Mafia: riaperte le indagini sul delitto del piccolo Stefano Pompeo, saranno utilizzate anche nuove tecnologie investigative

Riaperte le indagini sul delitto del piccolo Stefano Pompeo, il bambino di 11 anni ucciso vent’anni fa a Favara dalla mafia. A dare la notizia il giornale La Sicilia con un articolo firmato da Franco Castaldo. La storia di Stefano Pompeo è stata recentemente raccontata nel documentario “Quasi 12 – Nessun colpevole” di Gero Tedesco prodotto da Fuoririga.

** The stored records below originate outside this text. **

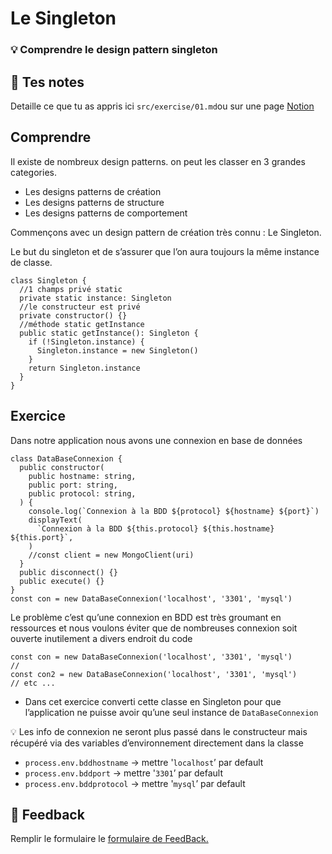 # Le Singleton

### 💡 Comprendre le design pattern singleton

## 📝 Tes notes

Detaille ce que tu as appris ici
`src/exercise/01.md`ou sur une page [Notion](https://go.mikecodeur.com/course-notes-template)

## Comprendre

Il existe de nombreux design patterns. on peut les classer en 3 grandes
categories.

- Les designs patterns de création
- Les designs patterns de structure
- Les designs patterns de comportement

Commençons avec un design pattern de création très connu : Le Singleton.

Le but du singleton et de s’assurer que l’on aura toujours la même instance de
classe.

```tsx
class Singleton {
  //1 champs privé static
  private static instance: Singleton
  //le constructeur est privé
  private constructor() {}
  //méthode static getInstance
  public static getInstance(): Singleton {
    if (!Singleton.instance) {
      Singleton.instance = new Singleton()
    }
    return Singleton.instance
  }
}
```

## Exercice

Dans notre application nous avons une connexion en base de données

```tsx
class DataBaseConnexion {
  public constructor(
    public hostname: string,
    public port: string,
    public protocol: string,
  ) {
    console.log(`Connexion à la BDD ${protocol} ${hostname} ${port}`)
    displayText(
      `Connexion à la BDD ${this.protocol} ${this.hostname} ${this.port}`,
    )
    //const client = new MongoClient(uri)
  }
  public disconnect() {}
  public execute() {}
}
const con = new DataBaseConnexion('localhost', '3301', 'mysql')
```

Le problème c’est qu’une connexion en BDD est très groumant en ressources et
nous voulons éviter que de nombreuses connexion soit ouverte inutilement a
divers endroit du code

```tsx
const con = new DataBaseConnexion('localhost', '3301', 'mysql')
//
const con2 = new DataBaseConnexion('localhost', '3301', 'mysql')
// etc ...
```

- Dans cet exercice converti cette classe en Singleton pour que l’application ne
  puisse avoir qu’une seul instance de `DataBaseConnexion`


💡 Les info de connexion ne seront plus passé dans le constructeur mais récupéré via des variables d’environnement directement dans la classe



- `process.env.bddhostname` → mettre '`localhost`’ par default
- `process.env.bddport` → mettre '`3301`’ par default
- `process.env.bddprotocol` → mettre '`mysql`’ par default

## 🐜 Feedback

Remplir le formulaire le
[formulaire de FeedBack.](https://go.mikecodeur.com/cours-react-avis?entry.1912869708=TypeScript%20PRO&entry.1430994900=5.Les%20Patterns&entry.533578441=01%20Singleton)
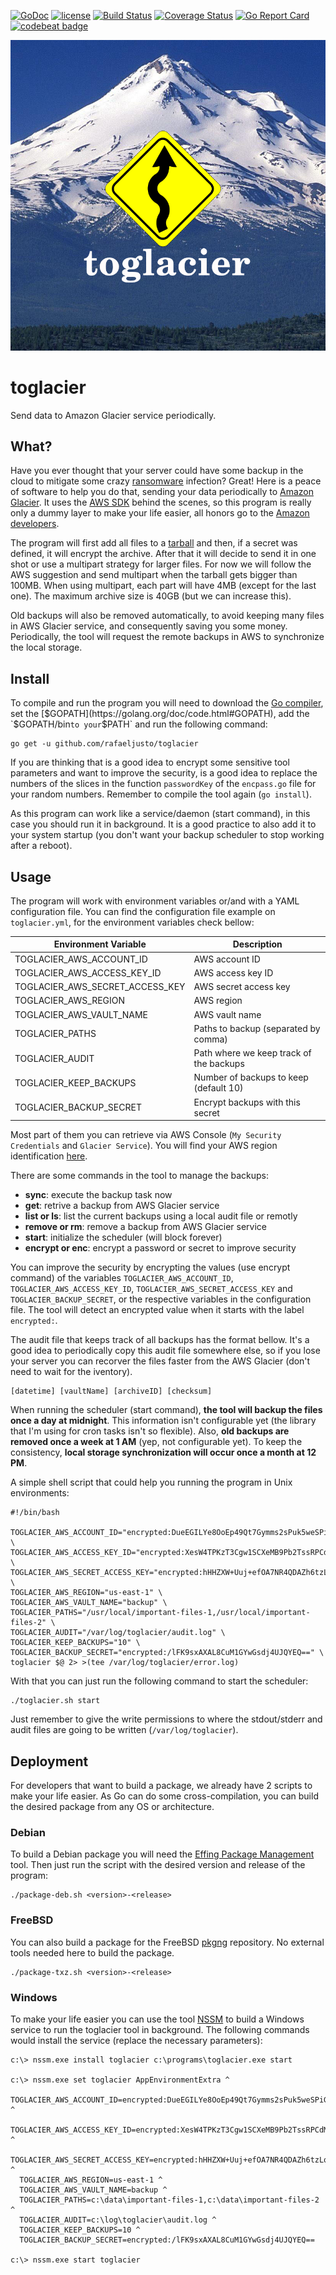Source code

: [![GoDoc](https://godoc.org/github.com/rafaeljusto/toglacier?status.png)](https://godoc.org/github.com/rafaeljusto/toglacier)
[![license](http://img.shields.io/badge/license-MIT-blue.svg)](https://raw.githubusercontent.com/rafaeljusto/toglacier/master/LICENSE)
[![Build Status](https://travis-ci.org/rafaeljusto/toglacier.png?branch=master)](https://travis-ci.org/rafaeljusto/toglacier)
[![Coverage Status](https://coveralls.io/repos/github/rafaeljusto/toglacier/badge.svg?branch=master)](https://coveralls.io/github/rafaeljusto/toglacier?branch=master)
[![Go Report Card](https://goreportcard.com/badge/github.com/rafaeljusto/toglacier)](https://goreportcard.com/report/github.com/rafaeljusto/toglacier)
[![codebeat badge](https://codebeat.co/badges/f772925e-c2b3-4631-9f19-83cca1dc3a4b)](https://codebeat.co/projects/github-com-rafaeljusto-toglacier)

![toglacier](https://raw.githubusercontent.com/rafaeljusto/toglacier/master/toglacier.png)

# toglacier
Send data to Amazon Glacier service periodically.

## What?

Have you ever thought that your server could have some backup in the cloud to
mitigate some crazy [ransomware](https://en.wikipedia.org/wiki/Ransomware)
infection? Great! Here is a peace of software to help you do that, sending your
data periodically to [Amazon Glacier](https://aws.amazon.com/glacier/). It uses
the [AWS SDK](https://aws.amazon.com/sdk-for-go/) behind the scenes, so this
program is really only a dummy layer to make your life easier, all honors go to
the [Amazon developers](https://github.com/orgs/aws/people).

The program will first add all files to a
[tarball](https://en.wikipedia.org/wiki/Tar_(computing)) and then, if a secret
was defined, it will encrypt the archive. After that it will decide to send it
in one shot or use a multipart strategy for larger files. For now we will follow
the AWS suggestion and send multipart when the tarball gets bigger than 100MB.
When using multipart, each part will have 4MB (except for the last one). The
maximum archive size is 40GB (but we can increase this).

Old backups will also be removed automatically, to avoid keeping many files in
AWS Glacier service, and consequently saving you some money. Periodically, the
tool will request the remote backups in AWS to synchronize the local storage.

## Install

To compile and run the program you will need to download the [Go
compiler](https://golang.org/dl/), set the
[$GOPATH](https://golang.org/doc/code.html#GOPATH), add the `$GOPATH/bin` to
your `$PATH` and run the following command:

```
go get -u github.com/rafaeljusto/toglacier
```

If you are thinking that is a good idea to encrypt some sensitive tool
parameters and want to improve the security, is a good idea to replace the
numbers of the slices in the function `passwordKey` of the `encpass.go` file for
your random numbers. Remember to compile the tool again (`go install`).

As this program can work like a service/daemon (start command), in this case you
should run it in background. It is a good practice to also add it to your system
startup (you don't want your backup scheduler to stop working after a reboot).

## Usage

The program will work with environment variables or/and with a YAML
configuration file. You can find the configuration file example on
`toglacier.yml`, for the environment variables check bellow:

| Environment Variable             | Description                             |
| -------------------------------- | --------------------------------------- |
| TOGLACIER_AWS_ACCOUNT_ID         | AWS account ID                          |
| TOGLACIER_AWS_ACCESS_KEY_ID      | AWS access key ID                       |
| TOGLACIER_AWS_SECRET_ACCESS_KEY  | AWS secret access key                   |
| TOGLACIER_AWS_REGION             | AWS region                              |
| TOGLACIER_AWS_VAULT_NAME         | AWS vault name                          |
| TOGLACIER_PATHS                  | Paths to backup (separated by comma)    |
| TOGLACIER_AUDIT                  | Path where we keep track of the backups |
| TOGLACIER_KEEP_BACKUPS           | Number of backups to keep (default 10)  |
| TOGLACIER_BACKUP_SECRET          | Encrypt backups with this secret        |

Most part of them you can retrieve via AWS Console (`My Security Credentials`
and `Glacier Service`). You will find your AWS region identification
[here](http://docs.aws.amazon.com/general/latest/gr/rande.html#glacier_region).

There are some commands in the tool to manage the backups:

  * **sync**: execute the backup task now
  * **get**: retrive a backup from AWS Glacier service
  * **list or ls**: list the current backups using a local audit file or remotly
  * **remove or rm**: remove a backup from AWS Glacier service
  * **start**: initialize the scheduler (will block forever)
  * **encrypt or enc**: encrypt a password or secret to improve security

You can improve the security by encrypting the values (use encrypt command) of
the variables `TOGLACIER_AWS_ACCOUNT_ID`, `TOGLACIER_AWS_ACCESS_KEY_ID`,
`TOGLACIER_AWS_SECRET_ACCESS_KEY` and `TOGLACIER_BACKUP_SECRET`, or the
respective variables in the configuration file. The tool will detect an
encrypted value when it starts with the label `encrypted:`.

The audit file that keeps track of all backups has the format bellow. It's a
good idea to periodically copy this audit file somewhere else, so if you lose
your server you can recorver the files faster from the AWS Glacier (don't need
to wait for the iventory).

    [datetime] [vaultName] [archiveID] [checksum]

When running the scheduler (start command), **the tool will backup the files
once a day at midnight**. This information isn't configurable yet (the library
that I'm using for cron tasks isn't so flexible). Also, **old backups are
removed once a week at 1 AM** (yep, not configurable yet). To keep the
consistency, **local storage synchronization will occur once a month at 12 PM**.

A simple shell script that could help you running the program in Unix
environments:

```shell
#!/bin/bash

TOGLACIER_AWS_ACCOUNT_ID="encrypted:DueEGILYe8OoEp49Qt7Gymms2sPuk5weSPiG6w==" \
TOGLACIER_AWS_ACCESS_KEY_ID="encrypted:XesW4TPKzT3Cgw1SCXeMB9Pb2TssRPCdM4mrPwlf4zWpzSZQ" \
TOGLACIER_AWS_SECRET_ACCESS_KEY="encrypted:hHHZXW+Uuj+efOA7NR4QDAZh6tzLqoHFaUHkg/Yw1GE/3sJBi+4cn81LhR8OSVhNwv1rI6BR4fA=" \
TOGLACIER_AWS_REGION="us-east-1" \
TOGLACIER_AWS_VAULT_NAME="backup" \
TOGLACIER_PATHS="/usr/local/important-files-1,/usr/local/important-files-2" \
TOGLACIER_AUDIT="/var/log/toglacier/audit.log" \
TOGLACIER_KEEP_BACKUPS="10" \
TOGLACIER_BACKUP_SECRET="encrypted:/lFK9sxAXAL8CuM1GYwGsdj4UJQYEQ==" \
toglacier $@ 2> >(tee /var/log/toglacier/error.log)
```

With that you can just run the following command to start the scheduler:

```
./toglacier.sh start
```

Just remember to give the write permissions to where the stdout/stderr and audit
files are going to be written (`/var/log/toglacier`).

## Deployment

For developers that want to build a package, we already have 2 scripts to make
your life easier. As Go can do some cross-compilation, you can build the
desired package from any OS or architecture.

### Debian

To build a Debian package you will need the [Effing Package
Management](https://github.com/jordansissel/fpm/wiki) tool. Then just run the
script with the desired version and release of the program:

    ./package-deb.sh <version>-<release>

### FreeBSD

You can also build a package for the FreeBSD
[pkgng](https://wiki.freebsd.org/pkgng) repository. No external tools needed
here to build the package.

    ./package-txz.sh <version>-<release>

### Windows

To make your life easier you can use the tool [NSSM](http://nssm.cc) to build a
Windows service to run the toglacier tool in background. The following commands
would install the service (replace the necessary parameters):

```
c:\> nssm.exe install toglacier c:\programs\toglacier.exe start

c:\> nssm.exe set toglacier AppEnvironmentExtra ^
  TOGLACIER_AWS_ACCOUNT_ID=encrypted:DueEGILYe8OoEp49Qt7Gymms2sPuk5weSPiG6w== ^
  TOGLACIER_AWS_ACCESS_KEY_ID=encrypted:XesW4TPKzT3Cgw1SCXeMB9Pb2TssRPCdM4mrPwlf4zWpzSZQ ^
  TOGLACIER_AWS_SECRET_ACCESS_KEY=encrypted:hHHZXW+Uuj+efOA7NR4QDAZh6tzLqoHFaUHkg/Yw1GE/3sJBi+4cn81LhR8OSVhNwv1rI6BR4fA= ^
  TOGLACIER_AWS_REGION=us-east-1 ^
  TOGLACIER_AWS_VAULT_NAME=backup ^
  TOGLACIER_PATHS=c:\data\important-files-1,c:\data\important-files-2 ^
  TOGLACIER_AUDIT=c:\log\toglacier\audit.log ^
  TOGLACIER_KEEP_BACKUPS=10 ^
  TOGLACIER_BACKUP_SECRET=encrypted:/lFK9sxAXAL8CuM1GYwGsdj4UJQYEQ==

c:\> nssm.exe start toglacier
```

“Stamattina una gioia immensa – si legge sulla pagina Facebook di Fuoririga – ha invaso il nostro cuore e ha riacceso la speranza. Il nostro sogno, con il documentario ‘Quasi12-Nessun colpevole’, era che il piccolo Stefano Pompeo, ucciso 20 anni fa dalla mafia, e la sua famiglia potessero avere finalmente giustizia. Quel sogno sta muovendo i primi grandissimi passi. La procura di Palermo ha appena riaperto l’inchiesta sull’omicidio del bimbo di Favara. In 20 anni non c’è mai stato nessun indagato e di conseguenza nessun colpevole. Ora quel fascicolo è stato riaperto e i coraggiosi magistrati della Direzione distrettuale antimafia indagheranno utilizzando anche nuove tecnologie. Grazie anche a tantissimi di voi abbiamo smosso le coscienze e ora anche le indagini. Grazie a Gero Tedesco che ha voluto fortemente, scrivendolo e dirigendolo, ‘Quasi12-Nessun colpevole’ e a tutto lo staff che ha lavorato con grande bravura e abnegazione. Grazie ai giornalisti che stanno seguendo con grande passione, professionalità e impegno civile il nostro documentario e che stanno dando voce alla richiesta di giustizia della famiglia del piccolo Stefano. Grazie a tutti voi per gli incoraggiamenti e le condivisioni: ci date una forza immensa per andare avanti. Grazie ai magistrati della Direzione Distrettuale Antimafia e agli investigatori delle forze dell’ordine che siamo sicuri si impegneranno fino allo spasimo per trovare la verità. Stefano deve avere giustizia”.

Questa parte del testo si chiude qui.